A lot of the stuff mentioned above can be pretty easy to implement in your life. For example, you can set a goal for yourself tomorrow, and it need not be complicated (e.g. climb Mount Everest vs. Finally cleaning out the garage). These next few, however, require a little more effort and dedication. Here’s what else the happy people in our sample do:

  • They refuse to dwell on disappointments and failures. They Learn what they can from their mistakes and then try again.
  • They try to find something positive in difficult situations. Even if they are forced to deal with something that they will have to cope with for the rest of their life (e.g. illness, loss of a loved one), they still see it as an opportunity to grow and learn.
  • They let go of emotional baggage and the things from their past that they can’t change. Not surprisingly, 77% of the people in our study who are not happy said that they feel weighed down by guilt or regret. Guilt and regret, as my wise friend put it, “are a waste of energy.” This isn’t to say that you should completely ignore the fact that you have wronged someone. However, that remorse you feel is a sign; you recognize that what you did was wrong and don’t want to repeat it. Ask for forgiveness, and whether you get it or not, strive to forgive yourself and do better in the future.

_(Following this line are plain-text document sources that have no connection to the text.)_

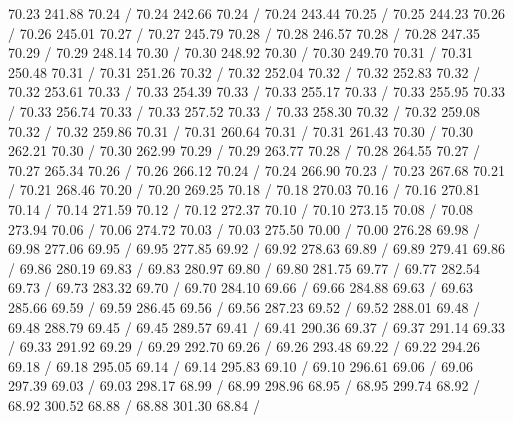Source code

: { 70.23 241.88 70.24 /
 70.24 242.66 70.24 /
 70.24 243.44 70.25 /
 70.25 244.23 70.26 /
 70.26 245.01 70.27 /
 70.27 245.79 70.28 /
 70.28 246.57 70.28 /
 70.28 247.35 70.29 /
 70.29 248.14 70.30 /
 70.30 248.92 70.30 /
 70.30 249.70 70.31 /
 70.31 250.48 70.31 /
 70.31 251.26 70.32 /
 70.32 252.04 70.32 /
 70.32 252.83 70.32 /
 70.32 253.61 70.33 /
 70.33 254.39 70.33 /
 70.33 255.17 70.33 /
 70.33 255.95 70.33 /
 70.33 256.74 70.33 /
 70.33 257.52 70.33 /
 70.33 258.30 70.32 /
 70.32 259.08 70.32 /
 70.32 259.86 70.31 /
 70.31 260.64 70.31 /
 70.31 261.43 70.30 /
 70.30 262.21 70.30 /
 70.30 262.99 70.29 /
 70.29 263.77 70.28 /
 70.28 264.55 70.27 /
 70.27 265.34 70.26 /
 70.26 266.12 70.24 /
 70.24 266.90 70.23 /
 70.23 267.68 70.21 /
 70.21 268.46 70.20 /
 70.20 269.25 70.18 /
 70.18 270.03 70.16 /
 70.16 270.81 70.14 /
 70.14 271.59 70.12 /
 70.12 272.37 70.10 /
 70.10 273.15 70.08 /
 70.08 273.94 70.06 /
 70.06 274.72 70.03 /
 70.03 275.50 70.00 /
 70.00 276.28 69.98 /
 69.98 277.06 69.95 /
 69.95 277.85 69.92 /
 69.92 278.63 69.89 /
 69.89 279.41 69.86 /
 69.86 280.19 69.83 /
 69.83 280.97 69.80 /
 69.80 281.75 69.77 /
 69.77 282.54 69.73 /
 69.73 283.32 69.70 /
 69.70 284.10 69.66 /
 69.66 284.88 69.63 /
 69.63 285.66 69.59 /
 69.59 286.45 69.56 /
 69.56 287.23 69.52 /
 69.52 288.01 69.48 /
 69.48 288.79 69.45 /
 69.45 289.57 69.41 /
 69.41 290.36 69.37 /
 69.37 291.14 69.33 /
 69.33 291.92 69.29 /
 69.29 292.70 69.26 /
 69.26 293.48 69.22 /
 69.22 294.26 69.18 /
 69.18 295.05 69.14 /
 69.14 295.83 69.10 /
 69.10 296.61 69.06 /
 69.06 297.39 69.03 /
 69.03 298.17 68.99 /
 68.99 298.96 68.95 /
 68.95 299.74 68.92 /
 68.92 300.52 68.88 /
 68.88 301.30 68.84 /
}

Here are a few other tips:

  • Let it all out. A study on life satisfaction and negative life events revealed that people who wrote out what was bothering them or who talked things out with someone showed an improvement in mental health and life satisfaction. So when something is bothering you, don’t keep it locked up inside. A problem can often seem less intense when we can share that burden, so to speak. Try releasing all your negative feelings and thoughts in a journal. Talk to a trusted friend, a spiritual leader, a therapist, or join an online community that focuses on helping others get through personal and emotional difficulties. There is always help out there.
  • Develop an attitude of gratitude. It seems to be human nature to focus on the negative – just turn on the TV to the latest news reports. Rather than focusing on all that is going wrong in your life, however, why not focus on what’s going right? On the one hand, you may not have a great deal of money in your bank account or your ideal partner or body. So what do you have? Two eyes to read this. A heart that beats. Friends. A car. A home. Really dig deep and find all the things that you have to be appreciative of, no matter how minor they may seem.
  • Read inspirational books. There’s nothing more inspiring than reading about people who went through the same hardships you did and still managed to come out on top. It gives you hope and a reason to keep trying. Check out these books: Viktor Frankl’s Man’s Search For Meaning, Stephen Covey’s 7 Habits of Highly Effective People, Louise Hay’s You Can Heal Your Life, Herman Hesse’s Siddhartha, Barbara Delinksky’s Uplift: Secrets from the Sisterhood of Breast Cancer Survivors, and Nelson Mandela’s Long walk to Freedom, to name just a few.